• _THE TASK_: Filter the records below for the word "simple". Copy each line that holds it.

═════ INPUT MATERIAL

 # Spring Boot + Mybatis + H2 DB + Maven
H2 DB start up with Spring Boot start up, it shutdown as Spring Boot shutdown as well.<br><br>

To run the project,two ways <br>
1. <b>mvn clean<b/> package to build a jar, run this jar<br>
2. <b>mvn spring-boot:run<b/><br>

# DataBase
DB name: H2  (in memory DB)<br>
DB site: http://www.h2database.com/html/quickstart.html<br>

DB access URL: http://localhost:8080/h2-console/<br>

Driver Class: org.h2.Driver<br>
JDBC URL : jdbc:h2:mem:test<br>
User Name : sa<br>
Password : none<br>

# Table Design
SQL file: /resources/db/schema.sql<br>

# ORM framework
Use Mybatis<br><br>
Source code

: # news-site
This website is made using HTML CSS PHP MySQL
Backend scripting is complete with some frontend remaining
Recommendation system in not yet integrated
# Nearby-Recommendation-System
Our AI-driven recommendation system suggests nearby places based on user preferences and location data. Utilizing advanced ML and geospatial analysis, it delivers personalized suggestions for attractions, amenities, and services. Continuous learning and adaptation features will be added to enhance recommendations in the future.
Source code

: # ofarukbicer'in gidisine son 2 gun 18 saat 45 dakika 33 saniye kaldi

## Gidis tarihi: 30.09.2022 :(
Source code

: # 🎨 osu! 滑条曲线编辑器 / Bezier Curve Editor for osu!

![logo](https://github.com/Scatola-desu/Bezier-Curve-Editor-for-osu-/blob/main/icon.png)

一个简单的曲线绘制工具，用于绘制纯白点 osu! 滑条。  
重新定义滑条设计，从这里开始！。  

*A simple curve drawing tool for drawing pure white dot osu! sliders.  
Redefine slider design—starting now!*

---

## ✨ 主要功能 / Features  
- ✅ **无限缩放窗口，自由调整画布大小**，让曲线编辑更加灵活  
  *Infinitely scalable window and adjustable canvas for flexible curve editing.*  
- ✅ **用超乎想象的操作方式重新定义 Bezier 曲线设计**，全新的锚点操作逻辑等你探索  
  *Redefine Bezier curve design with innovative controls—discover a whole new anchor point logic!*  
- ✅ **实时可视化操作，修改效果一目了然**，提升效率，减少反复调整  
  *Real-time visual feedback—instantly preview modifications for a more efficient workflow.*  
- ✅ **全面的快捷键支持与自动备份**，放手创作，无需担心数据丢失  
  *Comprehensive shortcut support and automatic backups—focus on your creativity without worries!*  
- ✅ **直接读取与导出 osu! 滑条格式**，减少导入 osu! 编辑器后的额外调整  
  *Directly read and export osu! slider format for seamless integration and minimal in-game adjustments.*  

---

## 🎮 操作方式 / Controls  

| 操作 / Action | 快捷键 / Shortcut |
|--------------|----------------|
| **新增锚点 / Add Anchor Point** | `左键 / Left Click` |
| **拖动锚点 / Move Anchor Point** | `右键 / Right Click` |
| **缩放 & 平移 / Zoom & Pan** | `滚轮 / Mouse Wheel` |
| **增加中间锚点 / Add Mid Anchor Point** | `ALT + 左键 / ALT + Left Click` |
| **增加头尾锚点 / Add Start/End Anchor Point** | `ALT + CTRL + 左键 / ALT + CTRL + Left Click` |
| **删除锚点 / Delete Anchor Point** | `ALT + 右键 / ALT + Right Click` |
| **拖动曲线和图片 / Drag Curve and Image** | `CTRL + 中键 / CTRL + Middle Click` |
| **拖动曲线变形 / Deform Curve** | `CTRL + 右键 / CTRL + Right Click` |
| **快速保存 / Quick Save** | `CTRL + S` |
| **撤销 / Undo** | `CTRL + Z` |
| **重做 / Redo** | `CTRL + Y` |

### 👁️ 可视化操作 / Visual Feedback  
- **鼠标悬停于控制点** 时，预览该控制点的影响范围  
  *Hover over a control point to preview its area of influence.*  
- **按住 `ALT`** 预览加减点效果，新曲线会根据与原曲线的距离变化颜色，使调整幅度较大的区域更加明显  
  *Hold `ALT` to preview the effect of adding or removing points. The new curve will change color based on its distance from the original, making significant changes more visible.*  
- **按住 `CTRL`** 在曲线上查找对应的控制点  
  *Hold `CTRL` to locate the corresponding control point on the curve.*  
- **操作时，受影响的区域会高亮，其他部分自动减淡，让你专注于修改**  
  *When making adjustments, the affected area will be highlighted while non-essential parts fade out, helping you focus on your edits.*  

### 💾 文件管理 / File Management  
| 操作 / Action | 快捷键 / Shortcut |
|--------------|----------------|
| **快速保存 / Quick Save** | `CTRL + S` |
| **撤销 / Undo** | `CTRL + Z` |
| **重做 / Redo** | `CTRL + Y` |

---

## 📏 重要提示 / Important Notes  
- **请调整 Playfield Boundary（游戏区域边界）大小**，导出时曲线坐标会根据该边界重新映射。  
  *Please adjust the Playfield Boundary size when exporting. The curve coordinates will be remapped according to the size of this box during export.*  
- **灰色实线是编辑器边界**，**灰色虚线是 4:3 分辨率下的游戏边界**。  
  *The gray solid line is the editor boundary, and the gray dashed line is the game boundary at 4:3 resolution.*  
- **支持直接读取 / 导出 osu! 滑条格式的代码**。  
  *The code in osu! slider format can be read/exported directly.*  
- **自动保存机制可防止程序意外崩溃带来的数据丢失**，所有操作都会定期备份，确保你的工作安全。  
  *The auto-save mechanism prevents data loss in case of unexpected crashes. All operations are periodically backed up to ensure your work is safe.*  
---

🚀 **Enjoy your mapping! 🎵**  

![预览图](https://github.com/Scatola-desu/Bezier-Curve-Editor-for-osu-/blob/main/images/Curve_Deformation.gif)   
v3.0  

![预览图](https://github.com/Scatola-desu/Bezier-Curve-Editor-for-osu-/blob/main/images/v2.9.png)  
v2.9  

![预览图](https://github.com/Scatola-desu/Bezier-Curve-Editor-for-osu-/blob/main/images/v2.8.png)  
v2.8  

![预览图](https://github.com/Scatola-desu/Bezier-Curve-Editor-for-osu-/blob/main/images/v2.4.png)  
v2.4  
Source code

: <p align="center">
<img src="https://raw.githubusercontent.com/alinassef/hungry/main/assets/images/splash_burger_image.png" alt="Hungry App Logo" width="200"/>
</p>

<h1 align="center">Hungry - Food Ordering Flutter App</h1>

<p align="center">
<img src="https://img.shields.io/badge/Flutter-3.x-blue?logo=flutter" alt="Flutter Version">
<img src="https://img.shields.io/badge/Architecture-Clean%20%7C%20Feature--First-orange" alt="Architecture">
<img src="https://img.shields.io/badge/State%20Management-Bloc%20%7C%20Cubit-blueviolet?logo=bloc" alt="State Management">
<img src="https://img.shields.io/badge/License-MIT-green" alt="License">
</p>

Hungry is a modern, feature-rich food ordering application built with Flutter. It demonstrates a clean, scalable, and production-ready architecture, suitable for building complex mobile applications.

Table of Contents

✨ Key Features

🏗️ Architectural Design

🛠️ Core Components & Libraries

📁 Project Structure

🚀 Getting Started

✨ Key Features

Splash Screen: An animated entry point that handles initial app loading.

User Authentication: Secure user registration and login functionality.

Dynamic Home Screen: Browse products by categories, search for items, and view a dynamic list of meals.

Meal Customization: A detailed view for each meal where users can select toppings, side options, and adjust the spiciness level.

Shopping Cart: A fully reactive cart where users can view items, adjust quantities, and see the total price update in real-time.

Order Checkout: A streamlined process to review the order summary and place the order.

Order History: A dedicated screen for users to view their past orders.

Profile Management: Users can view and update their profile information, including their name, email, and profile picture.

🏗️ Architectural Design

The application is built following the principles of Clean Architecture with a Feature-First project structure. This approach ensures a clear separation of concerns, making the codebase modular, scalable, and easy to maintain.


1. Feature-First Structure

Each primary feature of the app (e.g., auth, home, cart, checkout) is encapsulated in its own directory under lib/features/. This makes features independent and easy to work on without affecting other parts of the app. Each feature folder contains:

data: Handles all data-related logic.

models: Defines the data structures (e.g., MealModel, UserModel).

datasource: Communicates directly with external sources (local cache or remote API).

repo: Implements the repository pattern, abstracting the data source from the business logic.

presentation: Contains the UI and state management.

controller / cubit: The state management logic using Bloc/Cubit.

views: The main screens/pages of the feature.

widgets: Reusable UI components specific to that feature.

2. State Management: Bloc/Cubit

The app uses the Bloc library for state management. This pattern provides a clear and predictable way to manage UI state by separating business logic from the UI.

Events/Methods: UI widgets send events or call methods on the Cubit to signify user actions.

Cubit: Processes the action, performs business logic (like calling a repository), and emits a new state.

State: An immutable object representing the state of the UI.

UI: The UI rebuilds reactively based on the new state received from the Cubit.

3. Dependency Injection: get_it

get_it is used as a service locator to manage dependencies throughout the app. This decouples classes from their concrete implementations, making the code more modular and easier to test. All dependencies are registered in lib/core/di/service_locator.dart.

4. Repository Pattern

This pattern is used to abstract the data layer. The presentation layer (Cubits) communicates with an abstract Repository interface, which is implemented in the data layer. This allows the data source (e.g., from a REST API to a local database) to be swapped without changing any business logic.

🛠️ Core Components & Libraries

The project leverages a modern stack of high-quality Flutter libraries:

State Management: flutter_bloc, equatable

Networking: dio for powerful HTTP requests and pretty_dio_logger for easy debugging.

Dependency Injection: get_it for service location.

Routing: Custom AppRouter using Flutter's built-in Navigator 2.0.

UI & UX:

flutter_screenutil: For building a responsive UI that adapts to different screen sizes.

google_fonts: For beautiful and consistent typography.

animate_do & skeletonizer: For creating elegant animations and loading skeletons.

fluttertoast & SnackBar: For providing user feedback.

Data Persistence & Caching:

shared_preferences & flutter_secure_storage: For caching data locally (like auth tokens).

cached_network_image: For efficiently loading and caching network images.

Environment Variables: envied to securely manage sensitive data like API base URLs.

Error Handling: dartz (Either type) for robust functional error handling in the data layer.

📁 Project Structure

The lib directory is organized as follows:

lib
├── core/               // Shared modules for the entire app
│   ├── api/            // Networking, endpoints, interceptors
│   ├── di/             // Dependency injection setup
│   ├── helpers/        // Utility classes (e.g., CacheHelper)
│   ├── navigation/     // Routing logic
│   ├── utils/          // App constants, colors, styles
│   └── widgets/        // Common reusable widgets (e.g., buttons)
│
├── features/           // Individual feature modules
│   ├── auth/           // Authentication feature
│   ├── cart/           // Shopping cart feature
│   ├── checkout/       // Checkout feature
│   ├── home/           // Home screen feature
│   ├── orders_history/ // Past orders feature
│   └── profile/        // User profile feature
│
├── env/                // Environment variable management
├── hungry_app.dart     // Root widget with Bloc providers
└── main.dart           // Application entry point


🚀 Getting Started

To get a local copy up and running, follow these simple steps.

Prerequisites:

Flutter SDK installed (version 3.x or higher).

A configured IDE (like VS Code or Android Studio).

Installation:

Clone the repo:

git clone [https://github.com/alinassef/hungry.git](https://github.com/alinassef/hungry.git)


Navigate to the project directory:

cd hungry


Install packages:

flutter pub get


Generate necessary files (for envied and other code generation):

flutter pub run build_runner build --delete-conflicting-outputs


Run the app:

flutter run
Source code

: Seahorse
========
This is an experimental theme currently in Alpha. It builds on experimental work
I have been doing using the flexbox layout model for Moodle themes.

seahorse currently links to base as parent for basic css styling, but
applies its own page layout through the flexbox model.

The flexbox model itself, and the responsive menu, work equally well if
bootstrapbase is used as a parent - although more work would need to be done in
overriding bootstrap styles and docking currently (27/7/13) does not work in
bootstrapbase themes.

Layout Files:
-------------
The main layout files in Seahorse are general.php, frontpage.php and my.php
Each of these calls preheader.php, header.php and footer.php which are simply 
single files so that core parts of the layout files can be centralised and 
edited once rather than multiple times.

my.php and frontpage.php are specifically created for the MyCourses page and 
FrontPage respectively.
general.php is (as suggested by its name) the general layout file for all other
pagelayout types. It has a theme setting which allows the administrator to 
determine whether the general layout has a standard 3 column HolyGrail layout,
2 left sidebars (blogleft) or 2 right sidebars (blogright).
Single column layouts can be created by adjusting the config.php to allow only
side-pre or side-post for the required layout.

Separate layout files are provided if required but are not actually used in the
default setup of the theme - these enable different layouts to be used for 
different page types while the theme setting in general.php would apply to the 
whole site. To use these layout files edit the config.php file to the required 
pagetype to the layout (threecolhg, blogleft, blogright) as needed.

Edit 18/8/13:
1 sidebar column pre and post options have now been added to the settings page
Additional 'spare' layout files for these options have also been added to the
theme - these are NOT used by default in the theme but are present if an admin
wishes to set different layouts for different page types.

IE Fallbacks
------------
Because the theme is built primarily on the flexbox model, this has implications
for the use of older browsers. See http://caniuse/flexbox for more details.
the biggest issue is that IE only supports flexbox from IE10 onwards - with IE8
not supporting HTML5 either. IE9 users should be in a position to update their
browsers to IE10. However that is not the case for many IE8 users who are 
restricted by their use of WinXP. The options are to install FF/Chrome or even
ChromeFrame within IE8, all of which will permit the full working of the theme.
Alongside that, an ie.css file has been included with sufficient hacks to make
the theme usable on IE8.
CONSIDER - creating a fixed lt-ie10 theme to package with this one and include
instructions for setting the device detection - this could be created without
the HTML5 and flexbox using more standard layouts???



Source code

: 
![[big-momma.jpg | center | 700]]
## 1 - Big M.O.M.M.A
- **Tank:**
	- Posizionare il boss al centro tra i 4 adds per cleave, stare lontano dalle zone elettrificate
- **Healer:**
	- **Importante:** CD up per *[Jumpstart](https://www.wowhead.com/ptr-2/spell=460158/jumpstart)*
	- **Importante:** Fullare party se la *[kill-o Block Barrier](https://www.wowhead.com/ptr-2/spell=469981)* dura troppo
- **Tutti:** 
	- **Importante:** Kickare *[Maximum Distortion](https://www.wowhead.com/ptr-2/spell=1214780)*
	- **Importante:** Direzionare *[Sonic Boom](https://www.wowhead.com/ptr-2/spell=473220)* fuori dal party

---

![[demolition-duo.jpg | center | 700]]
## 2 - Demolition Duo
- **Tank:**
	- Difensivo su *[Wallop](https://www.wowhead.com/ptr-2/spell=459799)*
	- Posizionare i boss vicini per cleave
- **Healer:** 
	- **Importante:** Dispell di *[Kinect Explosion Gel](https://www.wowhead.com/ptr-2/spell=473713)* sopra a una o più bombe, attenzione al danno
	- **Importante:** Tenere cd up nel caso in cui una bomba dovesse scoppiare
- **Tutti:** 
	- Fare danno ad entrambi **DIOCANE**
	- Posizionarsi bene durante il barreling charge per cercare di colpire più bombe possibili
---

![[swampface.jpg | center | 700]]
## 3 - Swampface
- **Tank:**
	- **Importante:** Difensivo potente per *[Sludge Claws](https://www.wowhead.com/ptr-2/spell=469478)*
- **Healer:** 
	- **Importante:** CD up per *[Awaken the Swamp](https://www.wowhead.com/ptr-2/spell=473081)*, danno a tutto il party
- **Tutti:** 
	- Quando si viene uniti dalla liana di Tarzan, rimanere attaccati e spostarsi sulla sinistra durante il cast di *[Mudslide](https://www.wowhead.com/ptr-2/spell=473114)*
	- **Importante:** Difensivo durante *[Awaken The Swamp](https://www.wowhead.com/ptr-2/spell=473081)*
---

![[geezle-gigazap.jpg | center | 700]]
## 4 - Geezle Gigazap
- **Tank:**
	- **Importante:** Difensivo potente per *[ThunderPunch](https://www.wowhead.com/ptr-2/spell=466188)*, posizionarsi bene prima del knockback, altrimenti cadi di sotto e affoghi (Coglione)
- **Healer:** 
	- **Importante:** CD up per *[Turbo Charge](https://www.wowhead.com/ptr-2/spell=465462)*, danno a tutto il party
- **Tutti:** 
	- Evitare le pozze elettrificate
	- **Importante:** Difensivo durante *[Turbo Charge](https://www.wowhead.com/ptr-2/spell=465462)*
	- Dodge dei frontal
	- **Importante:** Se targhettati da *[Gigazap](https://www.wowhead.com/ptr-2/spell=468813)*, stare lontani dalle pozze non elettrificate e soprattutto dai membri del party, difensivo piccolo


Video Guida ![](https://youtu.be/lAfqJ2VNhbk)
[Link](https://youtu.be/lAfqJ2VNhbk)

══════════

• _EXERCISE SOLUTION_:
*A simple curve drawing tool for drawing pure white dot osu! sliders.  
To get a local copy up and running, follow these simple steps.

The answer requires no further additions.